Browsing in a store with all my bandages, the plastic tubing hanging off my arms, and the bruises and bizarre colors of my skin from all the poking (and spray painting without gloves...) can be highly entertaining, and a bridge building experience. Seeing the nervous looks in my direction gives me the opportunity to practice my stand-up skills. How could I not? Launching into a friendly, "Oh, don't worry! I'm not contiguous. This is an experimental, bionic conversion therapy I volunteered for. Did you ever see that show about the Bionic Woman or the Six Million Dollar Man? Kinda like that..." I skip right over that brightly painted bridge.
Last week, my bridge was these pens. I go through them like mad, doodling away in my sketchbooks when I am able to sit up and do so. Sometimes even that's too much, though. So sometimes my bridge is simply laying in my cozy bed and daydreaming about what I'll sketch next with those well loved pens and markers.
Today, I have a bridge waiting for me already. Another sweet friend is coming to keep me company during today's infusion. It's Friday, and that means family movie night. My bridge got an early start today when my husband woke me to come see the sunrise off our deck.

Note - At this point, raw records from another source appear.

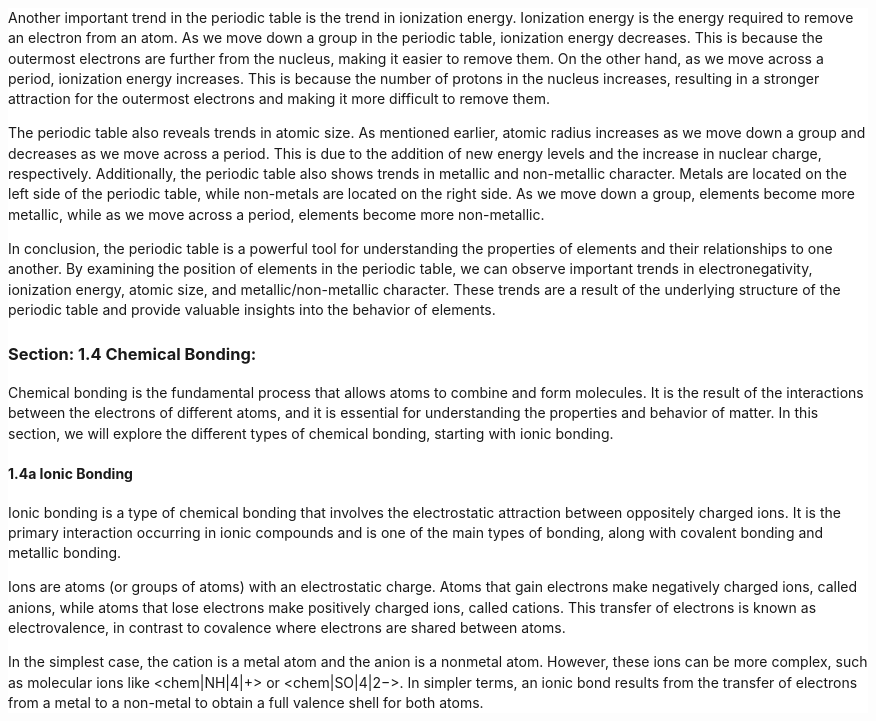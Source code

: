

Another important trend in the periodic table is the trend in ionization energy. Ionization energy is the energy required to remove an electron from an atom. As we move down a group in the periodic table, ionization energy decreases. This is because the outermost electrons are further from the nucleus, making it easier to remove them. On the other hand, as we move across a period, ionization energy increases. This is because the number of protons in the nucleus increases, resulting in a stronger attraction for the outermost electrons and making it more difficult to remove them.



The periodic table also reveals trends in atomic size. As mentioned earlier, atomic radius increases as we move down a group and decreases as we move across a period. This is due to the addition of new energy levels and the increase in nuclear charge, respectively. Additionally, the periodic table also shows trends in metallic and non-metallic character. Metals are located on the left side of the periodic table, while non-metals are located on the right side. As we move down a group, elements become more metallic, while as we move across a period, elements become more non-metallic.



In conclusion, the periodic table is a powerful tool for understanding the properties of elements and their relationships to one another. By examining the position of elements in the periodic table, we can observe important trends in electronegativity, ionization energy, atomic size, and metallic/non-metallic character. These trends are a result of the underlying structure of the periodic table and provide valuable insights into the behavior of elements. 





### Section: 1.4 Chemical Bonding:



Chemical bonding is the fundamental process that allows atoms to combine and form molecules. It is the result of the interactions between the electrons of different atoms, and it is essential for understanding the properties and behavior of matter. In this section, we will explore the different types of chemical bonding, starting with ionic bonding.



#### 1.4a Ionic Bonding



Ionic bonding is a type of chemical bonding that involves the electrostatic attraction between oppositely charged ions. It is the primary interaction occurring in ionic compounds and is one of the main types of bonding, along with covalent bonding and metallic bonding.



Ions are atoms (or groups of atoms) with an electrostatic charge. Atoms that gain electrons make negatively charged ions, called anions, while atoms that lose electrons make positively charged ions, called cations. This transfer of electrons is known as electrovalence, in contrast to covalence where electrons are shared between atoms.



In the simplest case, the cation is a metal atom and the anion is a nonmetal atom. However, these ions can be more complex, such as molecular ions like <chem|NH|4|+> or <chem|SO|4|2−>. In simpler terms, an ionic bond results from the transfer of electrons from a metal to a non-metal to obtain a full valence shell for both atoms.
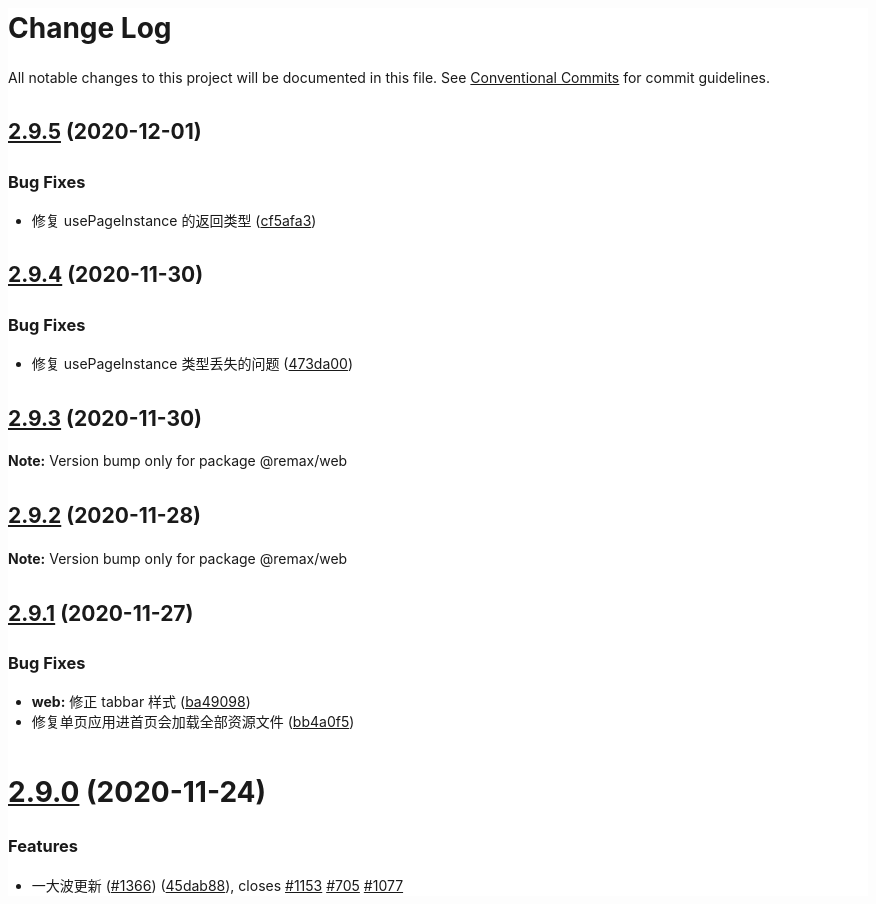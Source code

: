 # Change Log

All notable changes to this project will be documented in this file.
See [Conventional Commits](https://conventionalcommits.org) for commit guidelines.

## [2.9.5](https://github.com/remaxjs/remax/compare/v2.9.4...v2.9.5) (2020-12-01)

### Bug Fixes

- 修复 usePageInstance 的返回类型 ([cf5afa3](https://github.com/remaxjs/remax/commit/cf5afa30d541f5f5a8a5647566924e652057d211))

## [2.9.4](https://github.com/remaxjs/remax/compare/v2.9.3...v2.9.4) (2020-11-30)

### Bug Fixes

- 修复 usePageInstance 类型丢失的问题 ([473da00](https://github.com/remaxjs/remax/commit/473da00506b58f03abc0f33c6f3ea6b9b4e7d06b))

## [2.9.3](https://github.com/remaxjs/remax/compare/v2.9.2...v2.9.3) (2020-11-30)

**Note:** Version bump only for package @remax/web

## [2.9.2](https://github.com/remaxjs/remax/compare/v2.9.1...v2.9.2) (2020-11-28)

**Note:** Version bump only for package @remax/web

## [2.9.1](https://github.com/remaxjs/remax/compare/v2.9.0...v2.9.1) (2020-11-27)

### Bug Fixes

- **web:** 修正 tabbar 样式 ([ba49098](https://github.com/remaxjs/remax/commit/ba4909820ffcfa09ce5dd0ed220839d43abdf40d))
- 修复单页应用进首页会加载全部资源文件 ([bb4a0f5](https://github.com/remaxjs/remax/commit/bb4a0f5e4b44b9dd1068dddc5887213174e35de9))

# [2.9.0](https://github.com/remaxjs/remax/compare/v2.8.10...v2.9.0) (2020-11-24)

### Features

- 一大波更新 ([#1366](https://github.com/remaxjs/remax/issues/1366)) ([45dab88](https://github.com/remaxjs/remax/commit/45dab88561bdbd1296ec4204aec572d00e46b1b4)), closes [#1153](https://github.com/remaxjs/remax/issues/1153) [#705](https://github.com/remaxjs/remax/issues/705) [#1077](https://github.com/remaxjs/remax/issues/1077)
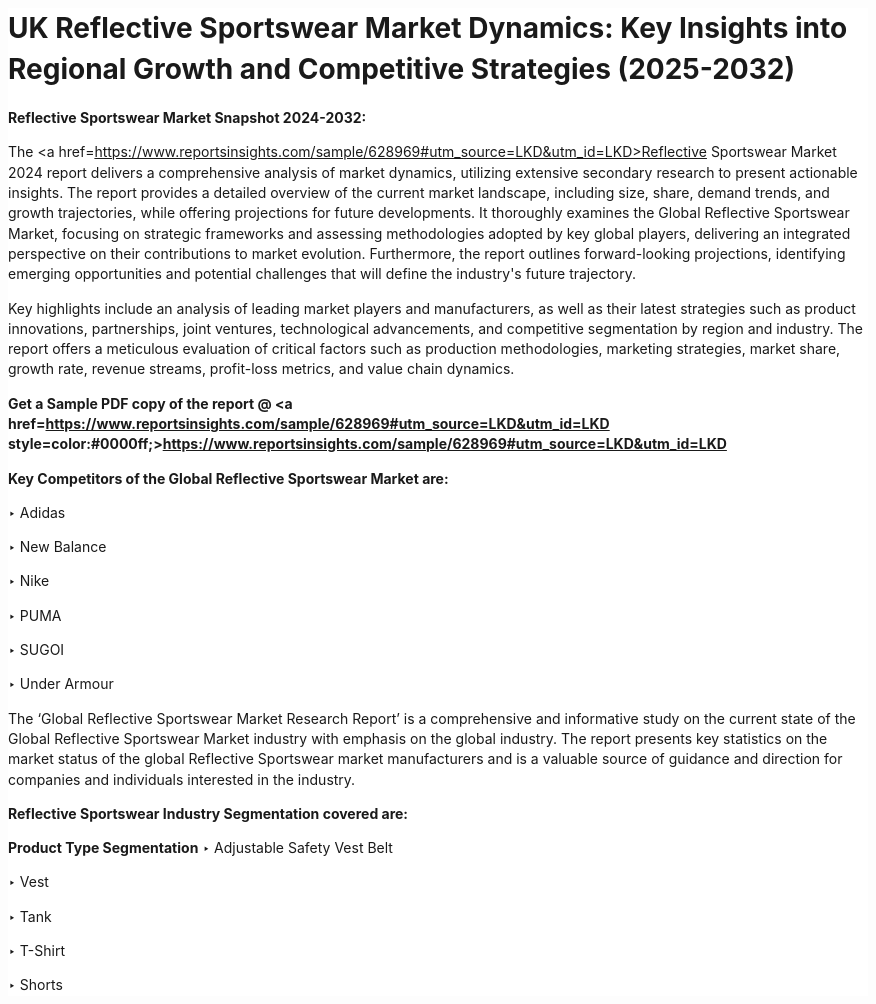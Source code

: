# UK Reflective Sportswear Market Dynamics: Key Insights into Regional Growth and Competitive Strategies (2025-2032)

<strong>Reflective Sportswear Market Snapshot 2024-2032:</strong>

The <a href=https://www.reportsinsights.com/sample/628969#utm_source=LKD&utm_id=LKD>Reflective Sportswear Market 2024 report</a> delivers a comprehensive analysis of market dynamics, utilizing extensive secondary research to present actionable insights. The report provides a detailed overview of the current market landscape, including size, share, demand trends, and growth trajectories, while offering projections for future developments. It thoroughly examines the Global Reflective Sportswear Market, focusing on strategic frameworks and assessing methodologies adopted by key global players, delivering an integrated perspective on their contributions to market evolution. Furthermore, the report outlines forward-looking projections, identifying emerging opportunities and potential challenges that will define the industry's future trajectory.

Key highlights include an analysis of leading market players and manufacturers, as well as their latest strategies such as product innovations, partnerships, joint ventures, technological advancements, and competitive segmentation by region and industry. The report offers a meticulous evaluation of critical factors such as production methodologies, marketing strategies, market share, growth rate, revenue streams, profit-loss metrics, and value chain dynamics.

<strong>Get a Sample PDF copy of the report @ <a href=https://www.reportsinsights.com/sample/628969#utm_source=LKD&utm_id=LKD style=color:#0000ff;>https://www.reportsinsights.com/sample/628969#utm_source=LKD&utm_id=LKD</a></strong>

<strong>Key Competitors of the Global Reflective Sportswear Market are:</strong>

‣ Adidas

‣ New Balance

‣ Nike

‣ PUMA

‣ SUGOI

‣ Under Armour

The ‘Global Reflective Sportswear Market Research Report’ is a comprehensive and informative study on the current state of the Global Reflective Sportswear Market industry with emphasis on the global industry. The report presents key statistics on the market status of the global Reflective Sportswear market manufacturers and is a valuable source of guidance and direction for companies and individuals interested in the industry.

<strong>Reflective Sportswear Industry Segmentation covered are:</strong>

<strong>Product Type Segmentation</strong>
‣
Adjustable Safety Vest Belt

‣ Vest

‣ Tank

‣ T-Shirt

‣ Shorts
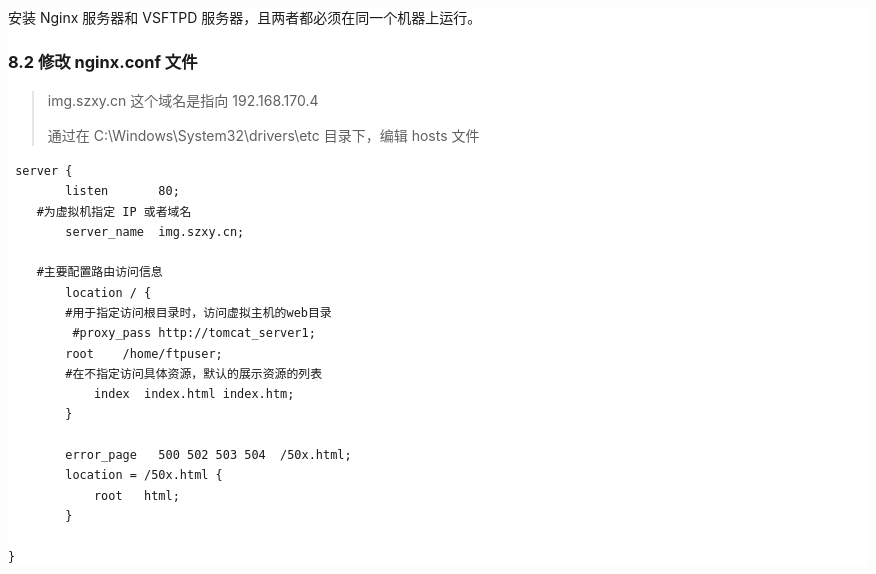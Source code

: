 安装 Nginx 服务器和 VSFTPD 服务器，且两者都必须在同一个机器上运行。

### 8.2 修改 nginx.conf 文件

> img.szxy.cn 这个域名是指向  192.168.170.4
>
> 通过在 C:\Windows\System32\drivers\etc 目录下，编辑 hosts 文件

```shell
 server {
        listen       80;
	#为虚拟机指定 IP 或者域名
        server_name  img.szxy.cn;
	
	#主要配置路由访问信息
        location / {
	    #用于指定访问根目录时，访问虚拟主机的web目录
         #proxy_pass http://tomcat_server1;
	    root	/home/ftpuser;
	    #在不指定访问具体资源，默认的展示资源的列表
            index  index.html index.htm;
        }

        error_page   500 502 503 504  /50x.html;
        location = /50x.html {
            root   html;
        }

}
```





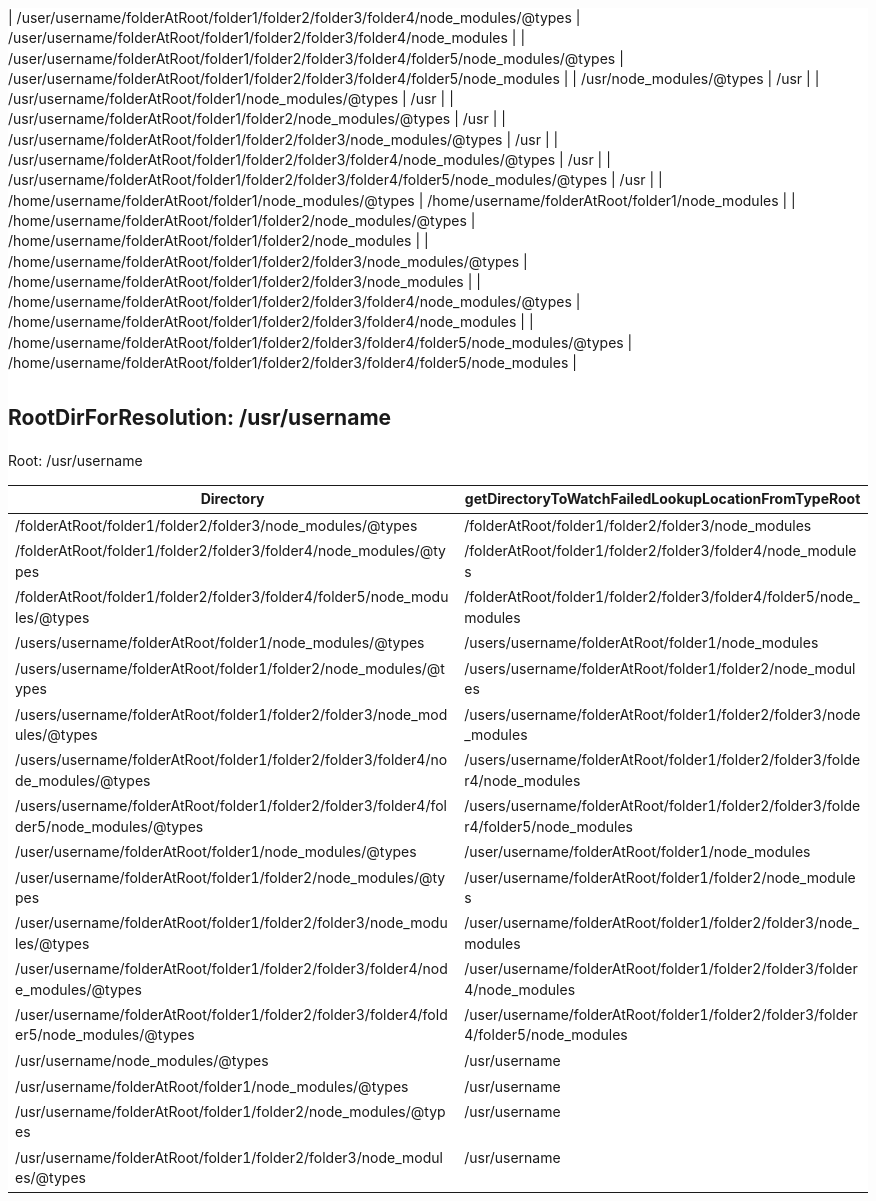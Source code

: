| /user/username/folderAtRoot/folder1/folder2/folder3/folder4/node_modules/@types          | /user/username/folderAtRoot/folder1/folder2/folder3/folder4/node_modules                 |
| /user/username/folderAtRoot/folder1/folder2/folder3/folder4/folder5/node_modules/@types  | /user/username/folderAtRoot/folder1/folder2/folder3/folder4/folder5/node_modules         |
| /usr/node_modules/@types                                                                 | /usr                                                                                     |
| /usr/username/folderAtRoot/folder1/node_modules/@types                                   | /usr                                                                                     |
| /usr/username/folderAtRoot/folder1/folder2/node_modules/@types                           | /usr                                                                                     |
| /usr/username/folderAtRoot/folder1/folder2/folder3/node_modules/@types                   | /usr                                                                                     |
| /usr/username/folderAtRoot/folder1/folder2/folder3/folder4/node_modules/@types           | /usr                                                                                     |
| /usr/username/folderAtRoot/folder1/folder2/folder3/folder4/folder5/node_modules/@types   | /usr                                                                                     |
| /home/username/folderAtRoot/folder1/node_modules/@types                                  | /home/username/folderAtRoot/folder1/node_modules                                         |
| /home/username/folderAtRoot/folder1/folder2/node_modules/@types                          | /home/username/folderAtRoot/folder1/folder2/node_modules                                 |
| /home/username/folderAtRoot/folder1/folder2/folder3/node_modules/@types                  | /home/username/folderAtRoot/folder1/folder2/folder3/node_modules                         |
| /home/username/folderAtRoot/folder1/folder2/folder3/folder4/node_modules/@types          | /home/username/folderAtRoot/folder1/folder2/folder3/folder4/node_modules                 |
| /home/username/folderAtRoot/folder1/folder2/folder3/folder4/folder5/node_modules/@types  | /home/username/folderAtRoot/folder1/folder2/folder3/folder4/folder5/node_modules         |

## RootDirForResolution: /usr/username

Root: /usr/username

| Directory                                                                                | getDirectoryToWatchFailedLookupLocationFromTypeRoot                                      |
| ---------------------------------------------------------------------------------------- | ---------------------------------------------------------------------------------------- |
| /folderAtRoot/folder1/folder2/folder3/node_modules/@types                                | /folderAtRoot/folder1/folder2/folder3/node_modules                                       |
| /folderAtRoot/folder1/folder2/folder3/folder4/node_modules/@types                        | /folderAtRoot/folder1/folder2/folder3/folder4/node_modules                               |
| /folderAtRoot/folder1/folder2/folder3/folder4/folder5/node_modules/@types                | /folderAtRoot/folder1/folder2/folder3/folder4/folder5/node_modules                       |
| /users/username/folderAtRoot/folder1/node_modules/@types                                 | /users/username/folderAtRoot/folder1/node_modules                                        |
| /users/username/folderAtRoot/folder1/folder2/node_modules/@types                         | /users/username/folderAtRoot/folder1/folder2/node_modules                                |
| /users/username/folderAtRoot/folder1/folder2/folder3/node_modules/@types                 | /users/username/folderAtRoot/folder1/folder2/folder3/node_modules                        |
| /users/username/folderAtRoot/folder1/folder2/folder3/folder4/node_modules/@types         | /users/username/folderAtRoot/folder1/folder2/folder3/folder4/node_modules                |
| /users/username/folderAtRoot/folder1/folder2/folder3/folder4/folder5/node_modules/@types | /users/username/folderAtRoot/folder1/folder2/folder3/folder4/folder5/node_modules        |
| /user/username/folderAtRoot/folder1/node_modules/@types                                  | /user/username/folderAtRoot/folder1/node_modules                                         |
| /user/username/folderAtRoot/folder1/folder2/node_modules/@types                          | /user/username/folderAtRoot/folder1/folder2/node_modules                                 |
| /user/username/folderAtRoot/folder1/folder2/folder3/node_modules/@types                  | /user/username/folderAtRoot/folder1/folder2/folder3/node_modules                         |
| /user/username/folderAtRoot/folder1/folder2/folder3/folder4/node_modules/@types          | /user/username/folderAtRoot/folder1/folder2/folder3/folder4/node_modules                 |
| /user/username/folderAtRoot/folder1/folder2/folder3/folder4/folder5/node_modules/@types  | /user/username/folderAtRoot/folder1/folder2/folder3/folder4/folder5/node_modules         |
| /usr/username/node_modules/@types                                                        | /usr/username                                                                            |
| /usr/username/folderAtRoot/folder1/node_modules/@types                                   | /usr/username                                                                            |
| /usr/username/folderAtRoot/folder1/folder2/node_modules/@types                           | /usr/username                                                                            |
| /usr/username/folderAtRoot/folder1/folder2/folder3/node_modules/@types                   | /usr/username                                                                            |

Illness takes away opportunities, and that sucks. Illness also clarifies things if we let it - opportunities I never saw, people I didn't take time for, sights I was too busy to admire, bridges I never even noticed being built.
Illness itself is no blessing, but the life I choose to live is blessed.
Tuesday, February 2, 2016
How I Am
When you collect doctors and diseases like other people collect stamps and autographs, simple questions can feel daunting. Even a simple How are you? becomes a struggle to answer. In my mind, I'm constantly debating what and how much to say.
Sharing the honest truth can be helpful, though. It can bring its own sort of healing. It can make those of us with chronic illnesses feel a little less alone when you reach out and ask those simple questions. When you lean in, look us in the eye, and ask us how we're doing, that pain or dread or sadness or whatever fades into the background a bit. We feel connected, and just like air and light and love, we need that connection in order to survive.
It's not that I don't want to be honest, or that I don't care enough about you to open up. It's just that sometimes a simple question has no simple answers. I spend all day, and many nights, dwelling on all the ways I'm not fine, and I don't want you to feel worn down like I do. I don't want to be that friend; you know, the one who gets you in the corner at a party and tells you all about her incontinence problems, the sinus infection miraculously healed by multiple Neti Pot applications, and those plantar warts that will just not die! Not that I won't talk to you about that stuff. I absolutely will, but I'll do it in a way that feels more like a punch line than a punch in the gut.
The problem though, is that I want to tell you how I am. I want to share that I'm in pain, and that I feel angry/achy/tired/hot/cold/hopeless/helpless/guilty/ashamed/depressed/worn down/etc. Talking about the stuff that runs constantly in the background of my mind is exhausting, though. And, if I'm not careful, talking can turn into its own chronic disease.
Sharing the honest truth can be helpful, though. It can bring its own sort of healing. It can make those of us with chronic illnesses feel a little less alone when you reach out and ask those simple questions. When you lean in, look us in the eye, and ask us how we're doing, that pain or dread or sadness or whatever fades into the background a bit. We feel connected, and just like air and light and love, we need that connection in order to survive.
It's a fine line to balance.
So when you ask me how I am, I'll tell you about that time I accidentally licked pee off my thumb, or about how my kid greeted me from my latest ER visit with a "hey! Glad you aren't dead or bedridden!", or about how one time, the drugs I was taking made me hallucinate an entire Kindergarten class on the ceiling.
And sometimes, if you ask how I am, I'll tell you.
So thank you for asking. It means a lot.